### What is needed:
Check every line of the data below for the word "alte". Copy the ones that have it.

### Supplied records:
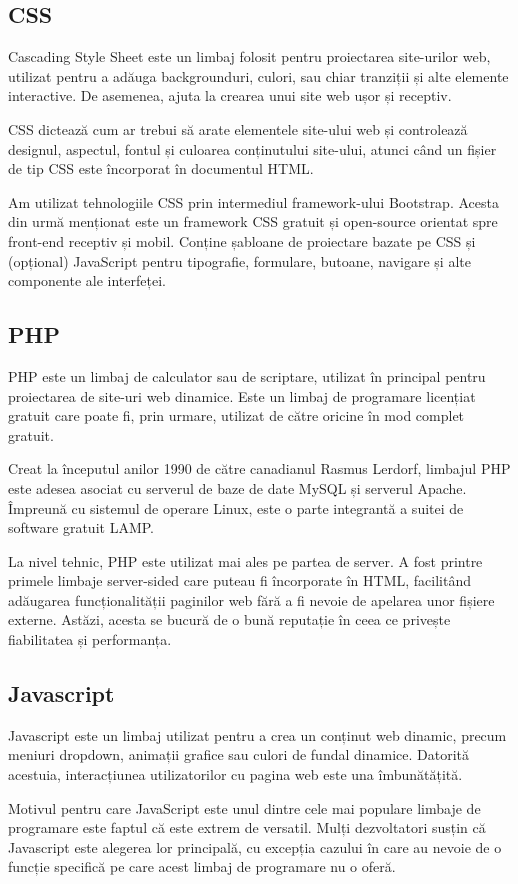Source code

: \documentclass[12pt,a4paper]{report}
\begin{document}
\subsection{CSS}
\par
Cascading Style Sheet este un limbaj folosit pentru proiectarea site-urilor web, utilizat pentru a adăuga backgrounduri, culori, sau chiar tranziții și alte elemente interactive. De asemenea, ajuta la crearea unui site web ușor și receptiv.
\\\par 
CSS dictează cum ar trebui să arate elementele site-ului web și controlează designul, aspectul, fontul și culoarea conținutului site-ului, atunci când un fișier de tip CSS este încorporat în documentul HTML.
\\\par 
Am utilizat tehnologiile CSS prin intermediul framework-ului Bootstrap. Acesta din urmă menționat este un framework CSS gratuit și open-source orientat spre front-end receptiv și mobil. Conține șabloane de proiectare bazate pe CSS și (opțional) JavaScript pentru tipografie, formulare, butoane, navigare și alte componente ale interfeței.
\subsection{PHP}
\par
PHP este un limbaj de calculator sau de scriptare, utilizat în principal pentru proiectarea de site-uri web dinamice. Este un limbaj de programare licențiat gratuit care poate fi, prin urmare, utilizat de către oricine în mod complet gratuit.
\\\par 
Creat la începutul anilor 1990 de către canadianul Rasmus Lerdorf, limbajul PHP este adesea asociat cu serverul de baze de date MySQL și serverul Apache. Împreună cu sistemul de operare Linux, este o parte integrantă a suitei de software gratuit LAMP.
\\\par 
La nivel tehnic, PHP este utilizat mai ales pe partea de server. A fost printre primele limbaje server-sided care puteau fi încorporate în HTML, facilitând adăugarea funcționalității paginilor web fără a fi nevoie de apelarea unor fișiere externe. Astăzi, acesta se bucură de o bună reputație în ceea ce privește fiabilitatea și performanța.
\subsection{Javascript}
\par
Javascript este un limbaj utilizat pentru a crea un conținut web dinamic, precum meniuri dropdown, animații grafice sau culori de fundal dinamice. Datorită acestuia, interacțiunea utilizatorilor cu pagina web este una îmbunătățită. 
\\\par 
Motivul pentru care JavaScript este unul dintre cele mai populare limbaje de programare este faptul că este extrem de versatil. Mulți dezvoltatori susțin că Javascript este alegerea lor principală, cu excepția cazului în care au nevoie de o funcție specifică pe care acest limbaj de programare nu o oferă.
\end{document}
* * *
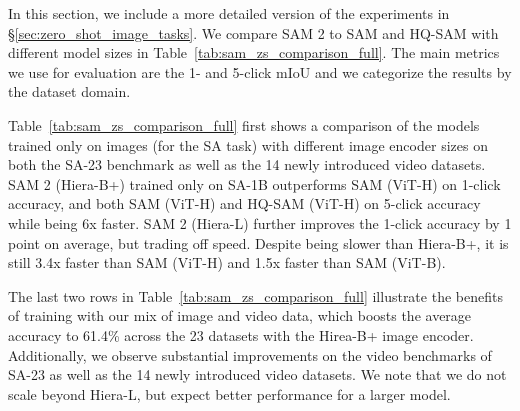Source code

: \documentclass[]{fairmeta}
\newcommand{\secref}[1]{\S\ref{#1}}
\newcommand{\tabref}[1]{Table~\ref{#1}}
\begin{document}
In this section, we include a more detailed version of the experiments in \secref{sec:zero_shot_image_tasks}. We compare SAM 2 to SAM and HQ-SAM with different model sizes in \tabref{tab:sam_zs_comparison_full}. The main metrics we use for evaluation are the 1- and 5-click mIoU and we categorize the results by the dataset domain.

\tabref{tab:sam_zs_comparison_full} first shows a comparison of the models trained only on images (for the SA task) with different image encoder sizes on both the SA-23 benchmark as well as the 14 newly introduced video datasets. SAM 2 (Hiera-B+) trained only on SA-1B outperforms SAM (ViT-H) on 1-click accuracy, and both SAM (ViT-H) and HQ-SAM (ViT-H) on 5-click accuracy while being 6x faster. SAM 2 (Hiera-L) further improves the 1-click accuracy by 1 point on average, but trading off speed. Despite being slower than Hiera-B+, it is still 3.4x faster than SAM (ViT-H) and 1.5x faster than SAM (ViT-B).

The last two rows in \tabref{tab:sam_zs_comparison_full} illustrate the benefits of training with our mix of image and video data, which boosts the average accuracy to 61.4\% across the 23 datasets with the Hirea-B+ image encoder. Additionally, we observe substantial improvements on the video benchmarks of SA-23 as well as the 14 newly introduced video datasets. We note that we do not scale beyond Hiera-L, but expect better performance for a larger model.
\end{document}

### Your solution:
Cascading Style Sheet este un limbaj folosit pentru proiectarea site-urilor web, utilizat pentru a adăuga backgrounduri, culori, sau chiar tranziții și alte elemente interactive. De asemenea, ajuta la crearea unui site web ușor și receptiv.
Am utilizat tehnologiile CSS prin intermediul framework-ului Bootstrap. Acesta din urmă menționat este un framework CSS gratuit și open-source orientat spre front-end receptiv și mobil. Conține șabloane de proiectare bazate pe CSS și (opțional) JavaScript pentru tipografie, formulare, butoane, navigare și alte componente ale interfeței.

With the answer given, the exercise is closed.